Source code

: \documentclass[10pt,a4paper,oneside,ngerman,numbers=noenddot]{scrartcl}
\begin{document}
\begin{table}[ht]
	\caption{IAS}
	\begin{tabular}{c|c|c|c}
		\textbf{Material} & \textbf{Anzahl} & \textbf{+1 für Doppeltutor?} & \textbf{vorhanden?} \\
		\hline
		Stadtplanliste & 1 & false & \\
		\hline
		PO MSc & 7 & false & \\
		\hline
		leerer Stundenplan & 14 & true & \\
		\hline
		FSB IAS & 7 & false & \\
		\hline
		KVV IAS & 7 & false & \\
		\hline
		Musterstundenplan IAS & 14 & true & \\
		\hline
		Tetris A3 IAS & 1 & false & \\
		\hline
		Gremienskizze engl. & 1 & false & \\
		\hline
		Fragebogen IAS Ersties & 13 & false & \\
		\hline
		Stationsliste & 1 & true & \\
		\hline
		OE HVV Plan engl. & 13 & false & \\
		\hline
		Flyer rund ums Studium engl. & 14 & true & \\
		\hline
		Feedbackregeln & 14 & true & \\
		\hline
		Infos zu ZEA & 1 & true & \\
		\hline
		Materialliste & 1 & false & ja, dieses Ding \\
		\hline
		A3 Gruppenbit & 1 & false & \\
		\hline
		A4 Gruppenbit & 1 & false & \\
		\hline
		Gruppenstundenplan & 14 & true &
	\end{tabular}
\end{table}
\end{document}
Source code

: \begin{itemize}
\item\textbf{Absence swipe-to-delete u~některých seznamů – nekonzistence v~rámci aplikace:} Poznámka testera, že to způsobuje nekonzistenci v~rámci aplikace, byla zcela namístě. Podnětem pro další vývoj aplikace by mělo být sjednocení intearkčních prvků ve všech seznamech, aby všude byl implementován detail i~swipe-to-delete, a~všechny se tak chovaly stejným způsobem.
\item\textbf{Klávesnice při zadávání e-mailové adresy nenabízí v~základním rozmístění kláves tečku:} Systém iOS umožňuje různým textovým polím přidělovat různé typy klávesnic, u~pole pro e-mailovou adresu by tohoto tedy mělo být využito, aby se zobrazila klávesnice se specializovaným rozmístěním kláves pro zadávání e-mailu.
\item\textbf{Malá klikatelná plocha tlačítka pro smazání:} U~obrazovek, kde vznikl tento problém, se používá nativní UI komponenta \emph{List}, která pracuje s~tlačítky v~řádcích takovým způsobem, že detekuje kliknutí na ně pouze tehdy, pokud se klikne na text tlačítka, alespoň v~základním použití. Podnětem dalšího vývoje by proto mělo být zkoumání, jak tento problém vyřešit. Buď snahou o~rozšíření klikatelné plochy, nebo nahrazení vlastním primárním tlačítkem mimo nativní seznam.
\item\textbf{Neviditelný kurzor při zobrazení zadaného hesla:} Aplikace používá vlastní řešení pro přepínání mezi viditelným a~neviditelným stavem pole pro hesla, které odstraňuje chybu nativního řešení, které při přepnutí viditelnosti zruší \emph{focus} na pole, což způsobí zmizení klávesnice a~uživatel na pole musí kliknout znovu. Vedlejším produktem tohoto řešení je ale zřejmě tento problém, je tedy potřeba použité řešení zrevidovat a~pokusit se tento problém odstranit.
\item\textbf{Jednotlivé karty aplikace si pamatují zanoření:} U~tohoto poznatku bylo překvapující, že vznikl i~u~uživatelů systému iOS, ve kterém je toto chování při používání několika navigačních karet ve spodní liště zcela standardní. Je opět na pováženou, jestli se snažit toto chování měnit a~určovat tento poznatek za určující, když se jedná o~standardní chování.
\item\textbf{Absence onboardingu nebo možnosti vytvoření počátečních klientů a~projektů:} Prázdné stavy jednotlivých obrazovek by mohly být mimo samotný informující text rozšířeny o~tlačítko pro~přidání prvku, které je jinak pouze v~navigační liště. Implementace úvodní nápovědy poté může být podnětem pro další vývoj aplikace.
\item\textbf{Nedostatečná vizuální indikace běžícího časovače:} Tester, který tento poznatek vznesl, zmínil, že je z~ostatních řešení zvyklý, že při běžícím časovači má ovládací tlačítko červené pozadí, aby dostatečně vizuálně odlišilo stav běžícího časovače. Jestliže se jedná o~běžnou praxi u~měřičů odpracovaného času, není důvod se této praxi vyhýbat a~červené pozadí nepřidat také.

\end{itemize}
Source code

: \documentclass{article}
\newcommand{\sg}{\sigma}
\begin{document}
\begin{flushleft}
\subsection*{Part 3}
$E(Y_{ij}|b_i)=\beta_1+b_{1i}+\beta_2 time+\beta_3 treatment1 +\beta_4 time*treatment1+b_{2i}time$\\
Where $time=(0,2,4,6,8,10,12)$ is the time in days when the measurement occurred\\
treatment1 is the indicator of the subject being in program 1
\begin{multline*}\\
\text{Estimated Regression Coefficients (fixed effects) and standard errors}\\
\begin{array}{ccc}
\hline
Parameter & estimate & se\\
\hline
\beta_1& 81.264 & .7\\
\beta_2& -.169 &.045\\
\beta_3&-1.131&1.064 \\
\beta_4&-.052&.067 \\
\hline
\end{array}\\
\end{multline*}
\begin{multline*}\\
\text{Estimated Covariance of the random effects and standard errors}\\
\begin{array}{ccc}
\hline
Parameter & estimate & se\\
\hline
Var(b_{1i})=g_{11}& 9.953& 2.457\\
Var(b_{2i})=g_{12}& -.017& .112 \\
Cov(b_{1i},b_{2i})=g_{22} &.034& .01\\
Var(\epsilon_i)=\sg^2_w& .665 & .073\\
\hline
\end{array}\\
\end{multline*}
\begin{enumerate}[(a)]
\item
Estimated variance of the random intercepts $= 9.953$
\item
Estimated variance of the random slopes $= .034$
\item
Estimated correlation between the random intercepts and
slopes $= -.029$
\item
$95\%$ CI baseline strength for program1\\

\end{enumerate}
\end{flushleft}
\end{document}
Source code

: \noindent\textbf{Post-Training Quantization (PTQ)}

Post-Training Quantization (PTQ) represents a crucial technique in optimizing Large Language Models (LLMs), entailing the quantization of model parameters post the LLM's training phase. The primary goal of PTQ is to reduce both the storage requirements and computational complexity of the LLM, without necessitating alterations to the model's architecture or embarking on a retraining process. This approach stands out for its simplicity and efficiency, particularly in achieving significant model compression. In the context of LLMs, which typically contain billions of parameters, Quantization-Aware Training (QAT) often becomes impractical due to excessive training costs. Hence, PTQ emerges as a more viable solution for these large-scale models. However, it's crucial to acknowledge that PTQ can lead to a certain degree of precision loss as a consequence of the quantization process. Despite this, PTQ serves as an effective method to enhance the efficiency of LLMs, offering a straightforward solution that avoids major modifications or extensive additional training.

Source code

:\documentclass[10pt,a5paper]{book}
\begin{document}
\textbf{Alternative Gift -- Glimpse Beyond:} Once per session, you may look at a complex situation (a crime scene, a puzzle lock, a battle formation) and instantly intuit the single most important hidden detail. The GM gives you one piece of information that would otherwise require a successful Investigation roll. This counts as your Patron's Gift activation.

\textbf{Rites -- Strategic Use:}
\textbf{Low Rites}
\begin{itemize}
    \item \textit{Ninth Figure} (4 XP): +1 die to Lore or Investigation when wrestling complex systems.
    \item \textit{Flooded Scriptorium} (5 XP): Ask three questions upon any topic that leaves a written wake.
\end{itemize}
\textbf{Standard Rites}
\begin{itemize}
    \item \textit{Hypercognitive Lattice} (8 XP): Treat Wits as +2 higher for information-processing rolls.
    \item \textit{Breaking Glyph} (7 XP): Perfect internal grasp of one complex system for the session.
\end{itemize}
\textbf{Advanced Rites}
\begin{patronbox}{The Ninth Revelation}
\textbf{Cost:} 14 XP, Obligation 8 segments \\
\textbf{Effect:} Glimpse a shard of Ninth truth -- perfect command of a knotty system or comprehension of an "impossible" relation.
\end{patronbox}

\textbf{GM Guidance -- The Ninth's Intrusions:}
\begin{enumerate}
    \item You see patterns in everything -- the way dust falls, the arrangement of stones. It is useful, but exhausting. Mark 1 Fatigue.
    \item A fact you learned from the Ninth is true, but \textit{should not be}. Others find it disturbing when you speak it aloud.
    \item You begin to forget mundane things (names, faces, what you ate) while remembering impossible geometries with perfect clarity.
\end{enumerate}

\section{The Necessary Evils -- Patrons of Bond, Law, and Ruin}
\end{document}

# Activity:
Reproduce, exactly as they stand in the data above, the lines from the one that holds "OE HVV Plan engl. & 13 & false & \\" to the one that holds "tento problém odstranit.", inclusive.

# The answer:
		OE HVV Plan engl. & 13 & false & \\
		\hline
		Flyer rund ums Studium engl. & 14 & true & \\
		\hline
		Feedbackregeln & 14 & true & \\
		\hline
		Infos zu ZEA & 1 & true & \\
		\hline
		Materialliste & 1 & false & ja, dieses Ding \\
		\hline
		A3 Gruppenbit & 1 & false & \\
		\hline
		A4 Gruppenbit & 1 & false & \\
		\hline
		Gruppenstundenplan & 14 & true &
	\end{tabular}
\end{table}
\end{document}
Source code

: \begin{itemize}
\item\textbf{Absence swipe-to-delete u~některých seznamů – nekonzistence v~rámci aplikace:} Poznámka testera, že to způsobuje nekonzistenci v~rámci aplikace, byla zcela namístě. Podnětem pro další vývoj aplikace by mělo být sjednocení intearkčních prvků ve všech seznamech, aby všude byl implementován detail i~swipe-to-delete, a~všechny se tak chovaly stejným způsobem.
\item\textbf{Klávesnice při zadávání e-mailové adresy nenabízí v~základním rozmístění kláves tečku:} Systém iOS umožňuje různým textovým polím přidělovat různé typy klávesnic, u~pole pro e-mailovou adresu by tohoto tedy mělo být využito, aby se zobrazila klávesnice se specializovaným rozmístěním kláves pro zadávání e-mailu.
\item\textbf{Malá klikatelná plocha tlačítka pro smazání:} U~obrazovek, kde vznikl tento problém, se používá nativní UI komponenta \emph{List}, která pracuje s~tlačítky v~řádcích takovým způsobem, že detekuje kliknutí na ně pouze tehdy, pokud se klikne na text tlačítka, alespoň v~základním použití. Podnětem dalšího vývoje by proto mělo být zkoumání, jak tento problém vyřešit. Buď snahou o~rozšíření klikatelné plochy, nebo nahrazení vlastním primárním tlačítkem mimo nativní seznam.
\item\textbf{Neviditelný kurzor při zobrazení zadaného hesla:} Aplikace používá vlastní řešení pro přepínání mezi viditelným a~neviditelným stavem pole pro hesla, které odstraňuje chybu nativního řešení, které při přepnutí viditelnosti zruší \emph{focus} na pole, což způsobí zmizení klávesnice a~uživatel na pole musí kliknout znovu. Vedlejším produktem tohoto řešení je ale zřejmě tento problém, je tedy potřeba použité řešení zrevidovat a~pokusit se tento problém odstranit.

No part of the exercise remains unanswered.